何をするにも健康が第一なんだし。ちゃんと健康管理して欲しい。家庭持ちなら尚更だ。
こんな事を思うあたり、あたしは彼らより年上なんだと思う。
〔博士の体調が戻った後は、リクエストに応じてサエちゃんを連れて1回ロケに行ったよ。あたしはお留守番。
その後、視聴者の心霊体験談をラジオ風に撮ったの。サエちゃんは特等席だったけど、寝てたから、もちろん現象は起きなかったけどね。

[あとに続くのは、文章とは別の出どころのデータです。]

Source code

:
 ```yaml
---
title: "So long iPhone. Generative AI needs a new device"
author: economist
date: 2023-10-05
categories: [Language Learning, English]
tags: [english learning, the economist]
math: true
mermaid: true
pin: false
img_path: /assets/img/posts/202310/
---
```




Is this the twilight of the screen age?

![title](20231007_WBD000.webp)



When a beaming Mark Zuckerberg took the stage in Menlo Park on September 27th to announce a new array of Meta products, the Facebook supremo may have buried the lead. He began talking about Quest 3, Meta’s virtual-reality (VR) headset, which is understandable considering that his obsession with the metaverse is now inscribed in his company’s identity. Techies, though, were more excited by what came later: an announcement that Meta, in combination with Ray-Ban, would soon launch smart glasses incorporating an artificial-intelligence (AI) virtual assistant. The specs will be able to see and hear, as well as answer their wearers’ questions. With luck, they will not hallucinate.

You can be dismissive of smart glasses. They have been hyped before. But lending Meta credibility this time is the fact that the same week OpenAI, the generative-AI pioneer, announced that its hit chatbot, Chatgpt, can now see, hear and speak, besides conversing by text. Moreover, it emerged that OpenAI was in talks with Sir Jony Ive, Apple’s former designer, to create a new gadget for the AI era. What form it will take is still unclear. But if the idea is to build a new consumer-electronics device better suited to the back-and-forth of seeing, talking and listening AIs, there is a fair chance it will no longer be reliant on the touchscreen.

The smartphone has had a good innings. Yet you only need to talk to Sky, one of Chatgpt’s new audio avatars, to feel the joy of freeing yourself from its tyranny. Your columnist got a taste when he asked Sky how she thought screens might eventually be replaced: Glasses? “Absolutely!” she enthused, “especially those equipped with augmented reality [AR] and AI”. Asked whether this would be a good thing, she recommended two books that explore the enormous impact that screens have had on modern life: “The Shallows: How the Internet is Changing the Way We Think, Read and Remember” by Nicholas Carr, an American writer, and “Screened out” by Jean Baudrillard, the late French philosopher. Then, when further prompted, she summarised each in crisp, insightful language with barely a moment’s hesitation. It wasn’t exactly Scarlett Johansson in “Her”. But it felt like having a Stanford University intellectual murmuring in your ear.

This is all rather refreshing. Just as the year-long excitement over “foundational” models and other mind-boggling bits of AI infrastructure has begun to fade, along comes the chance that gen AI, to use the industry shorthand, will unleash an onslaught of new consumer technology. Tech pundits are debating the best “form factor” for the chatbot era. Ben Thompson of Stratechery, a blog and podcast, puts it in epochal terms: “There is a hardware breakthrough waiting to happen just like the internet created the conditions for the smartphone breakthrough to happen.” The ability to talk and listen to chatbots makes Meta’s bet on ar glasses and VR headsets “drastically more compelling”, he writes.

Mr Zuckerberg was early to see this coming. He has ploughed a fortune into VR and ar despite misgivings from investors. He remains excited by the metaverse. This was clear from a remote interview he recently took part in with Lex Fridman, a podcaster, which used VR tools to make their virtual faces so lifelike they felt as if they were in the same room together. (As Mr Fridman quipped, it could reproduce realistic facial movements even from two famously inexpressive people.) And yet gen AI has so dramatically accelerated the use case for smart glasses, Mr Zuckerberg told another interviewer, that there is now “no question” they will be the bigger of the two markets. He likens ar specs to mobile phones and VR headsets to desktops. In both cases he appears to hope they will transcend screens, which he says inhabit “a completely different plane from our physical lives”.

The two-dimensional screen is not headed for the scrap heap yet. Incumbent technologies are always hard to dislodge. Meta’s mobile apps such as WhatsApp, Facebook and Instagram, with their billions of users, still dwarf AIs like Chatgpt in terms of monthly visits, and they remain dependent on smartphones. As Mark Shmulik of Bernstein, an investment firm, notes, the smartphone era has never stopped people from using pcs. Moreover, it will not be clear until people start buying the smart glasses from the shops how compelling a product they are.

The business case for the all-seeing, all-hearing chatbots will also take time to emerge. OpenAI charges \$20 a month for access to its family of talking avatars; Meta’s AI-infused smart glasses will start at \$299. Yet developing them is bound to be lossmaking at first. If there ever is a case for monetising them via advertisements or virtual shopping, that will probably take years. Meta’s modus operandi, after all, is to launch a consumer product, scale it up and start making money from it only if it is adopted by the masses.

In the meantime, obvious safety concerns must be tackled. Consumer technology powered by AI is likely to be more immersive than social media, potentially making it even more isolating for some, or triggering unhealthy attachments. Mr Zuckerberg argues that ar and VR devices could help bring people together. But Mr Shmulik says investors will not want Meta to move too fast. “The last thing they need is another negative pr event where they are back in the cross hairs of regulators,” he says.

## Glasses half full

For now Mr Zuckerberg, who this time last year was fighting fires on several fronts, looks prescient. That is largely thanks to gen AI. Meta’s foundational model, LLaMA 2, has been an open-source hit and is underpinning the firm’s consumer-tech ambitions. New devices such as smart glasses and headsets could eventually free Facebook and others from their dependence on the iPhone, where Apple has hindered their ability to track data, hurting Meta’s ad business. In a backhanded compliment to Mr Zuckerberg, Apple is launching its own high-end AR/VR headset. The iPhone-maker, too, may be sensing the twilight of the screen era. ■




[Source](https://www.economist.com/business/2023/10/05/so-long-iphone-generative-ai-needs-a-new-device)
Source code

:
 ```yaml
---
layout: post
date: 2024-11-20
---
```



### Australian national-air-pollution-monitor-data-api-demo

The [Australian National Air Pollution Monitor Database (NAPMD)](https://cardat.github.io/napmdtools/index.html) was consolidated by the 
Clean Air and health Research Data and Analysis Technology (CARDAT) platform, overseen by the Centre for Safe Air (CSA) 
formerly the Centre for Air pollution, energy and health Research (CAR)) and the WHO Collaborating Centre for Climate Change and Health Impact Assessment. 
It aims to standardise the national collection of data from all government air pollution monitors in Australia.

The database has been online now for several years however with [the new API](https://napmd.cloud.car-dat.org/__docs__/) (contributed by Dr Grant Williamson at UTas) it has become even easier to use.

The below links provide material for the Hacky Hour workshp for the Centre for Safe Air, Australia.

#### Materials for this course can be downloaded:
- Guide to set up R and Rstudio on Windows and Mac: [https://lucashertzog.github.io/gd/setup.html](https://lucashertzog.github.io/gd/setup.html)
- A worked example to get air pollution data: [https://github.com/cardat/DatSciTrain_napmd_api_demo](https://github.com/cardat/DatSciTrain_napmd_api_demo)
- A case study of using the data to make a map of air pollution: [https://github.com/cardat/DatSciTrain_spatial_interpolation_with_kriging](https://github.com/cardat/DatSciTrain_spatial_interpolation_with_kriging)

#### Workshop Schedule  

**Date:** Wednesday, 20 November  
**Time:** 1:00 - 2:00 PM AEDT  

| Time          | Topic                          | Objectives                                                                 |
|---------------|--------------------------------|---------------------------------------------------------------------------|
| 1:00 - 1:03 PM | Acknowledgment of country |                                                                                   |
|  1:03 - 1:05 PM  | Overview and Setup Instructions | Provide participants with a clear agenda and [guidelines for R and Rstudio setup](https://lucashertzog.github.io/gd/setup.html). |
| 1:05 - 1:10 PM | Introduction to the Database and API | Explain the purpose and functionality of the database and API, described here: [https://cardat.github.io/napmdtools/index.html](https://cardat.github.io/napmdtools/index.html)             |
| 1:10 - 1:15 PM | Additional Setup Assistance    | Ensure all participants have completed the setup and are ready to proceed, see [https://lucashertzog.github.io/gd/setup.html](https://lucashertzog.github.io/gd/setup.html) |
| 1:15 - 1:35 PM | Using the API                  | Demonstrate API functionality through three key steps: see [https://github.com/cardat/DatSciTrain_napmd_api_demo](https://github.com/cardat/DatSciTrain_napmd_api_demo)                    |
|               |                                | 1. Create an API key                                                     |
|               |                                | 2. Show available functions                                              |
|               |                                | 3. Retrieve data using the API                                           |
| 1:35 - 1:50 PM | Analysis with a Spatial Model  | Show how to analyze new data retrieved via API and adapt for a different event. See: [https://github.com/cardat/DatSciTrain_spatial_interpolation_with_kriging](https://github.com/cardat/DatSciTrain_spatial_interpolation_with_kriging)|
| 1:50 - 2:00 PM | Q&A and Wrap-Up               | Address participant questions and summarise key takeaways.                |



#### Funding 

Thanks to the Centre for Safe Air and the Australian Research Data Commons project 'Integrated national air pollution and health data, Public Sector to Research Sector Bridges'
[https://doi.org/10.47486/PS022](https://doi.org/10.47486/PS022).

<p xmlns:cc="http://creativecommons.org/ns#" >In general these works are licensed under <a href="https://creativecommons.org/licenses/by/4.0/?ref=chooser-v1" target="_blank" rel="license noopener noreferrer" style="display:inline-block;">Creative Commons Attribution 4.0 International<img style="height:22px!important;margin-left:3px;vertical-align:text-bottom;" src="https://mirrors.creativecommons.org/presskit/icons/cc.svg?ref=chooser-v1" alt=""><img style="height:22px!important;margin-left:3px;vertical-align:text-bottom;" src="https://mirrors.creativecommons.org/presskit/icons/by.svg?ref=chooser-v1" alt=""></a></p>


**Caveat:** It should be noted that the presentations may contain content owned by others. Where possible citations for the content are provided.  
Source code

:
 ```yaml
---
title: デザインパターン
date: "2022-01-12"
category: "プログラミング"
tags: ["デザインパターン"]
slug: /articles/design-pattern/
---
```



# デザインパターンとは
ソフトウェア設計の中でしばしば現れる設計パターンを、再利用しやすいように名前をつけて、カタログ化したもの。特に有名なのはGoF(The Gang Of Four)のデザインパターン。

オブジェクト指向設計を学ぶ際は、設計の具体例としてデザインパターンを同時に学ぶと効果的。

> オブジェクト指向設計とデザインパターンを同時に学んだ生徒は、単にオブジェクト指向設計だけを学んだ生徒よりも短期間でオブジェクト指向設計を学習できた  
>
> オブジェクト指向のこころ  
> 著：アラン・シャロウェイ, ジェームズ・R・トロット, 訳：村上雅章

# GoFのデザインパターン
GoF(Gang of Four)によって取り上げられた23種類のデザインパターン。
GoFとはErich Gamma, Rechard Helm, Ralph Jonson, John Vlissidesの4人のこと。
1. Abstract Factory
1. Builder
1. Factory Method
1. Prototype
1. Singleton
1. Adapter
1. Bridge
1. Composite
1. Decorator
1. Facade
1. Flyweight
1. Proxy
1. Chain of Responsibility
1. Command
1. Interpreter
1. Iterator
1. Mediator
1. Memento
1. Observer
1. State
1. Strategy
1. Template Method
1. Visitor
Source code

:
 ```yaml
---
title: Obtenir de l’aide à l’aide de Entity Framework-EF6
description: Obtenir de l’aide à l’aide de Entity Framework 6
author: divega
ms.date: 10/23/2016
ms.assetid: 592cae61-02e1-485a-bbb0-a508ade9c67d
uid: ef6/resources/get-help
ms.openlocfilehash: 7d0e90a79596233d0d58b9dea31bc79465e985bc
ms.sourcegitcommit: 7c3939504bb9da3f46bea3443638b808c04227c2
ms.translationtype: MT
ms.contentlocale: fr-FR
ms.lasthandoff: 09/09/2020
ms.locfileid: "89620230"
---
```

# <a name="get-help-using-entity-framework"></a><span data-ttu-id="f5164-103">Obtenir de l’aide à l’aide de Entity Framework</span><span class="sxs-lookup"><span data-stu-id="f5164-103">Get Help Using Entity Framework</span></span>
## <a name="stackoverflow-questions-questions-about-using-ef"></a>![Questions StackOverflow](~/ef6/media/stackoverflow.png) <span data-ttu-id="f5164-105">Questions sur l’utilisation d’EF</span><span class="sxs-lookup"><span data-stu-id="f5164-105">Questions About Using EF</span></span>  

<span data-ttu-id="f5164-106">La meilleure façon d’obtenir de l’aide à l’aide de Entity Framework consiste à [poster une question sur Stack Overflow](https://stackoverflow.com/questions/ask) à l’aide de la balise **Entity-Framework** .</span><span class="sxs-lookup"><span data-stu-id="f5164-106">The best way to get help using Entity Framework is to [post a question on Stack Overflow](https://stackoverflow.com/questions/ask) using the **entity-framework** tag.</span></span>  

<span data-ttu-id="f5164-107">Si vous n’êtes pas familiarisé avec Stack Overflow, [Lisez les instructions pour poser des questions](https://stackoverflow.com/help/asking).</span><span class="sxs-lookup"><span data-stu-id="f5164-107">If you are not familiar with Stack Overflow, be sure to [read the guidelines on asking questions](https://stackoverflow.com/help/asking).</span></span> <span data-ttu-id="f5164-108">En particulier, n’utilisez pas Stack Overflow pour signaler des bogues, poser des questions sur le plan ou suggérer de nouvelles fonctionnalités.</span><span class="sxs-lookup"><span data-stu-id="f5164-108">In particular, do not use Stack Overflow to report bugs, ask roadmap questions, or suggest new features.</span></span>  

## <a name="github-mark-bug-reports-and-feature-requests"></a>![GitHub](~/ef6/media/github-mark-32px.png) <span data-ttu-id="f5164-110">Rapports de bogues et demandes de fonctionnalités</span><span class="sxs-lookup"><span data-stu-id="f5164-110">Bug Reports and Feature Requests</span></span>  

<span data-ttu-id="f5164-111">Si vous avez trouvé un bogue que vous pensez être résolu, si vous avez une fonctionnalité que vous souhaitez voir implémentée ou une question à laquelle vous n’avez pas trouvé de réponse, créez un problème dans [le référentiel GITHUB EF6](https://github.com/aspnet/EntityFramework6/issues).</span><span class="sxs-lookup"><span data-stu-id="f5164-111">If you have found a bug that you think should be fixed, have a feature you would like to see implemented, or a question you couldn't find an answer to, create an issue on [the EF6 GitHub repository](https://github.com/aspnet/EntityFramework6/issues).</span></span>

動画撮影のサエちゃんの定位置は、博士とタケの間だよ。ほら、机の上に布とか椅子があるでしょ?〕
言われて見てみると、確かに覚えのない物が増えていた。
あたしが座るのにちょうど良さそうな椅子。
雰囲気作りのためか、紫色の怪しげな布が置かれている。
〔この部屋で動画を撮る時は、あの椅子がサエちゃんの特等席〕
〔へぇー。そうなんだ〕
〔他人事みたいに言わないでよぉ。サエちゃんはトツオカにとって、なくてはならないマスコットになったんだから!喜びな!!〕
〔うーん…そうしたいけど……。毎回現象を期待されてもねぇ。頑張らないと目も体も動かせないから、疲れちゃう。期待ばっかりさせても悪い気がする…〕
〔トツオカだって、毎回現象を期待してるわけじゃないよ。こういうのはたまにがいいんだよ、たまにが〕
チッチッ、とはるちゃんはない舌を鳴らした。
どうやったんだろう、それ。気になる。
〔そろそろ夕方だから、会議は終わるはずだよ。みんなこれから夜勤バイトだからね〕
はるちゃんの声に合わせるように、
「よし、なら次回は心霊写真特集でいこう!」
タケが言った。
「これだけ枚数があれば、企画としても成り立つだろう」マサ
「フェイクだけには気をつけないとな」マモル
「結構厳重にチェックしたから、大丈夫だろ」博士
「そうだぞ。俺の技術を信じろ」マサ
「オッケー。んじゃ、撮影は2日後で!!」
4人は満足気に、
「おう!」「了解」「分かった」
返事した。
今度は心霊写真かぁ。
さてさて、どうなることやら……。